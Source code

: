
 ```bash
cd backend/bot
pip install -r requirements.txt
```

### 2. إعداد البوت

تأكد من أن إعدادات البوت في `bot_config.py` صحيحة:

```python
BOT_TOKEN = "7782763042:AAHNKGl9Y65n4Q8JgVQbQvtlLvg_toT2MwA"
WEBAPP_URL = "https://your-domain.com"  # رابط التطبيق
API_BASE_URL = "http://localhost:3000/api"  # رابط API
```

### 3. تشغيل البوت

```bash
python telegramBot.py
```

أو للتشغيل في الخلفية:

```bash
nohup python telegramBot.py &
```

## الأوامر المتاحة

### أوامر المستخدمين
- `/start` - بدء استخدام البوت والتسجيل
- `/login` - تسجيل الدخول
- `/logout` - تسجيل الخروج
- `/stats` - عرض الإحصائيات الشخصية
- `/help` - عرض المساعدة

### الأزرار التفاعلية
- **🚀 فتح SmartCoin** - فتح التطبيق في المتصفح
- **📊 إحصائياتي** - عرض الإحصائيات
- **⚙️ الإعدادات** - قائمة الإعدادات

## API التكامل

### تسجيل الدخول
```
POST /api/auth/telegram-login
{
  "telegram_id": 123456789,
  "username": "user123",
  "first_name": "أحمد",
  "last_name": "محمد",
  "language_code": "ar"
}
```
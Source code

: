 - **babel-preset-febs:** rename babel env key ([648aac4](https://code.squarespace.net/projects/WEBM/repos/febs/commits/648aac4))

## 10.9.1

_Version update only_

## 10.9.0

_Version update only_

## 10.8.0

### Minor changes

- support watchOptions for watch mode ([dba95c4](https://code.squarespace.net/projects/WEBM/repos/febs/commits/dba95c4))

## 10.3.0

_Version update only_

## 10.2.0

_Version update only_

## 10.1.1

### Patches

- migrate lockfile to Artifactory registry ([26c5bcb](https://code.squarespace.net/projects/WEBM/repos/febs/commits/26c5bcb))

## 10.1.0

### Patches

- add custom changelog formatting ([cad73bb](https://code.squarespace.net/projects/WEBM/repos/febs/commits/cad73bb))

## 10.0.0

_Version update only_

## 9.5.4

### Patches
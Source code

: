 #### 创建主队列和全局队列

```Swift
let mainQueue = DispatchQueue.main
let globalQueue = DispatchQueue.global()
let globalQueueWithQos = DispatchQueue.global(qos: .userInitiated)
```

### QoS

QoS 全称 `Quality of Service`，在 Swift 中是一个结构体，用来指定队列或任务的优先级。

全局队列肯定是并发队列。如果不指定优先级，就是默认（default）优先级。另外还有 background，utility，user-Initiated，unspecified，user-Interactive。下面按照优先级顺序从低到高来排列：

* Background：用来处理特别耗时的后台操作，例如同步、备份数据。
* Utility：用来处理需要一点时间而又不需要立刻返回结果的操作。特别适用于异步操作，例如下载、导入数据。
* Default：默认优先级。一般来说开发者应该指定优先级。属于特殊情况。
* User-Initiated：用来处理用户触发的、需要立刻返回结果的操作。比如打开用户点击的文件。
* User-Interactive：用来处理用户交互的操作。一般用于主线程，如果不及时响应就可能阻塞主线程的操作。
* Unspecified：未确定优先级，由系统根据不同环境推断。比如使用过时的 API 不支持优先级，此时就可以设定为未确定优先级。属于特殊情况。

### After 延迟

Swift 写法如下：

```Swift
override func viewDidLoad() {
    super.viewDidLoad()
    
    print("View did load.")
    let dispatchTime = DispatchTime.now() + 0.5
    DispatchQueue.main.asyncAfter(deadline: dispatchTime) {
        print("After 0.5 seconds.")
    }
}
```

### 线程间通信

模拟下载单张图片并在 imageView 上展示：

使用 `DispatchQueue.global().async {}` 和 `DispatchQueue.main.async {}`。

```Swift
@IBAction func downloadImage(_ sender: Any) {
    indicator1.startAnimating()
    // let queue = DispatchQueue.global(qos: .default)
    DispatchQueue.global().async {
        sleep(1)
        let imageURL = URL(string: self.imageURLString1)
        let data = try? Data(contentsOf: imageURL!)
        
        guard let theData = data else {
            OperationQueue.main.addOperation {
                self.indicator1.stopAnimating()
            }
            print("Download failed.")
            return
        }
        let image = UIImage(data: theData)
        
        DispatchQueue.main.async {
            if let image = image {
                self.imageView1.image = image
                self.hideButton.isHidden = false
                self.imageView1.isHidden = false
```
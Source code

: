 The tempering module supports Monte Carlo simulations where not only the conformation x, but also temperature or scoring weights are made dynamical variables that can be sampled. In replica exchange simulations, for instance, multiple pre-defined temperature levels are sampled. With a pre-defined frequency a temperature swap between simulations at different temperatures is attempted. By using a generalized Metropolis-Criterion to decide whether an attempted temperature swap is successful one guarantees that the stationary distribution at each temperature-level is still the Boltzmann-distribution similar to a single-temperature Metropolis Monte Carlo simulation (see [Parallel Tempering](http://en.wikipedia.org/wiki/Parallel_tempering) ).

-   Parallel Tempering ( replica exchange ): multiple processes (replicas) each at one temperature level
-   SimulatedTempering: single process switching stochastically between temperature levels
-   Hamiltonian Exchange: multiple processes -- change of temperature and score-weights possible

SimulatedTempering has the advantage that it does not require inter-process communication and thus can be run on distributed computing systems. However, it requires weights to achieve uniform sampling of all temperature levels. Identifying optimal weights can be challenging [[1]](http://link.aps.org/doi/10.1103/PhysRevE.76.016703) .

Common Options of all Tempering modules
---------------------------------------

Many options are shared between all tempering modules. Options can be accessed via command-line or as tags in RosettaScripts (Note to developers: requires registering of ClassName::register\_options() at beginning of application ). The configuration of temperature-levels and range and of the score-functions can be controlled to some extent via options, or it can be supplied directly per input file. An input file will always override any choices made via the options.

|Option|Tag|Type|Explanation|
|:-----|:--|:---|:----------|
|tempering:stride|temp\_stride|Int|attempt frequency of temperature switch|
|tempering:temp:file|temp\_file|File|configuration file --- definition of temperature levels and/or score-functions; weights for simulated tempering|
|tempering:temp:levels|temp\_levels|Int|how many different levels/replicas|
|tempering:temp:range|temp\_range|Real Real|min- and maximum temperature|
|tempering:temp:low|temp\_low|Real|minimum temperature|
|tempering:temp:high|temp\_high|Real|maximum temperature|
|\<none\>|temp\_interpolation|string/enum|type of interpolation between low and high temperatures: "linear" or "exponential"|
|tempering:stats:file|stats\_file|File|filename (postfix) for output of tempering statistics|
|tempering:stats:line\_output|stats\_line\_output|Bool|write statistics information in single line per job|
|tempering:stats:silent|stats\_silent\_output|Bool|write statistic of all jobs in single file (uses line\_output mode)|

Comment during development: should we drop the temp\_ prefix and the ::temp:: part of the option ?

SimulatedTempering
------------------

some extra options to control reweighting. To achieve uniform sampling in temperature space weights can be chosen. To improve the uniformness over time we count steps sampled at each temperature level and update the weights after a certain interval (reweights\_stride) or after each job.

____

*What you should do:* Output the entire listing above exactly, keeping each line as it is.

*Worked solution:*
Source code

:
 ```bash
cd backend/bot
pip install -r requirements.txt
```

### 2. إعداد البوت

تأكد من أن إعدادات البوت في `bot_config.py` صحيحة:

```python
BOT_TOKEN = "7782763042:AAHNKGl9Y65n4Q8JgVQbQvtlLvg_toT2MwA"
WEBAPP_URL = "https://your-domain.com"  # رابط التطبيق
API_BASE_URL = "http://localhost:3000/api"  # رابط API
```

### 3. تشغيل البوت

```bash
python telegramBot.py
```

أو للتشغيل في الخلفية:

```bash
nohup python telegramBot.py &
```

## الأوامر المتاحة

### أوامر المستخدمين
- `/start` - بدء استخدام البوت والتسجيل
- `/login` - تسجيل الدخول
- `/logout` - تسجيل الخروج
- `/stats` - عرض الإحصائيات الشخصية
- `/help` - عرض المساعدة

### الأزرار التفاعلية
- **🚀 فتح SmartCoin** - فتح التطبيق في المتصفح
- **📊 إحصائياتي** - عرض الإحصائيات
- **⚙️ الإعدادات** - قائمة الإعدادات

## API التكامل

### تسجيل الدخول
```
POST /api/auth/telegram-login
{
  "telegram_id": 123456789,
  "username": "user123",
  "first_name": "أحمد",
  "last_name": "محمد",
  "language_code": "ar"
}
```
Source code

: - **babel-preset-febs:** rename babel env key ([648aac4](https://code.squarespace.net/projects/WEBM/repos/febs/commits/648aac4))

## 10.9.1

_Version update only_

## 10.9.0

_Version update only_

## 10.8.0

### Minor changes

- support watchOptions for watch mode ([dba95c4](https://code.squarespace.net/projects/WEBM/repos/febs/commits/dba95c4))

## 10.3.0

_Version update only_

## 10.2.0

_Version update only_

## 10.1.1

### Patches

- migrate lockfile to Artifactory registry ([26c5bcb](https://code.squarespace.net/projects/WEBM/repos/febs/commits/26c5bcb))

## 10.1.0

### Patches

- add custom changelog formatting ([cad73bb](https://code.squarespace.net/projects/WEBM/repos/febs/commits/cad73bb))

## 10.0.0

_Version update only_

## 9.5.4

### Patches
Source code

: #### 创建主队列和全局队列

```Swift
let mainQueue = DispatchQueue.main
let globalQueue = DispatchQueue.global()
let globalQueueWithQos = DispatchQueue.global(qos: .userInitiated)
```

### QoS

QoS 全称 `Quality of Service`，在 Swift 中是一个结构体，用来指定队列或任务的优先级。

全局队列肯定是并发队列。如果不指定优先级，就是默认（default）优先级。另外还有 background，utility，user-Initiated，unspecified，user-Interactive。下面按照优先级顺序从低到高来排列：

* Background：用来处理特别耗时的后台操作，例如同步、备份数据。
* Utility：用来处理需要一点时间而又不需要立刻返回结果的操作。特别适用于异步操作，例如下载、导入数据。
* Default：默认优先级。一般来说开发者应该指定优先级。属于特殊情况。
* User-Initiated：用来处理用户触发的、需要立刻返回结果的操作。比如打开用户点击的文件。
* User-Interactive：用来处理用户交互的操作。一般用于主线程，如果不及时响应就可能阻塞主线程的操作。
* Unspecified：未确定优先级，由系统根据不同环境推断。比如使用过时的 API 不支持优先级，此时就可以设定为未确定优先级。属于特殊情况。

### After 延迟

Swift 写法如下：

```Swift
override func viewDidLoad() {
    super.viewDidLoad()
    
    print("View did load.")
    let dispatchTime = DispatchTime.now() + 0.5
    DispatchQueue.main.asyncAfter(deadline: dispatchTime) {
        print("After 0.5 seconds.")
    }
}
```

### 线程间通信

模拟下载单张图片并在 imageView 上展示：

使用 `DispatchQueue.global().async {}` 和 `DispatchQueue.main.async {}`。

```Swift
@IBAction func downloadImage(_ sender: Any) {
    indicator1.startAnimating()
    // let queue = DispatchQueue.global(qos: .default)
    DispatchQueue.global().async {
        sleep(1)
        let imageURL = URL(string: self.imageURLString1)
        let data = try? Data(contentsOf: imageURL!)
        
        guard let theData = data else {
            OperationQueue.main.addOperation {
                self.indicator1.stopAnimating()
            }
            print("Download failed.")
            return
        }
        let image = UIImage(data: theData)
        
        DispatchQueue.main.async {
            if let image = image {
                self.imageView1.image = image
                self.hideButton.isHidden = false
                self.imageView1.isHidden = false
```
Source code

: The tempering module supports Monte Carlo simulations where not only the conformation x, but also temperature or scoring weights are made dynamical variables that can be sampled. In replica exchange simulations, for instance, multiple pre-defined temperature levels are sampled. With a pre-defined frequency a temperature swap between simulations at different temperatures is attempted. By using a generalized Metropolis-Criterion to decide whether an attempted temperature swap is successful one guarantees that the stationary distribution at each temperature-level is still the Boltzmann-distribution similar to a single-temperature Metropolis Monte Carlo simulation (see [Parallel Tempering](http://en.wikipedia.org/wiki/Parallel_tempering) ).

-   Parallel Tempering ( replica exchange ): multiple processes (replicas) each at one temperature level
-   SimulatedTempering: single process switching stochastically between temperature levels
-   Hamiltonian Exchange: multiple processes -- change of temperature and score-weights possible

SimulatedTempering has the advantage that it does not require inter-process communication and thus can be run on distributed computing systems. However, it requires weights to achieve uniform sampling of all temperature levels. Identifying optimal weights can be challenging [[1]](http://link.aps.org/doi/10.1103/PhysRevE.76.016703) .

Common Options of all Tempering modules
---------------------------------------

Many options are shared between all tempering modules. Options can be accessed via command-line or as tags in RosettaScripts (Note to developers: requires registering of ClassName::register\_options() at beginning of application ). The configuration of temperature-levels and range and of the score-functions can be controlled to some extent via options, or it can be supplied directly per input file. An input file will always override any choices made via the options.

|Option|Tag|Type|Explanation|
|:-----|:--|:---|:----------|
|tempering:stride|temp\_stride|Int|attempt frequency of temperature switch|
|tempering:temp:file|temp\_file|File|configuration file --- definition of temperature levels and/or score-functions; weights for simulated tempering|
|tempering:temp:levels|temp\_levels|Int|how many different levels/replicas|
|tempering:temp:range|temp\_range|Real Real|min- and maximum temperature|
|tempering:temp:low|temp\_low|Real|minimum temperature|
|tempering:temp:high|temp\_high|Real|maximum temperature|
|\<none\>|temp\_interpolation|string/enum|type of interpolation between low and high temperatures: "linear" or "exponential"|
|tempering:stats:file|stats\_file|File|filename (postfix) for output of tempering statistics|
|tempering:stats:line\_output|stats\_line\_output|Bool|write statistics information in single line per job|
|tempering:stats:silent|stats\_silent\_output|Bool|write statistic of all jobs in single file (uses line\_output mode)|

Comment during development: should we drop the temp\_ prefix and the ::temp:: part of the option ?

SimulatedTempering
------------------

some extra options to control reweighting. To achieve uniform sampling in temperature space weights can be chosen. To improve the uniformness over time we count steps sampled at each temperature level and update the weights after a certain interval (reweights\_stride) or after each job.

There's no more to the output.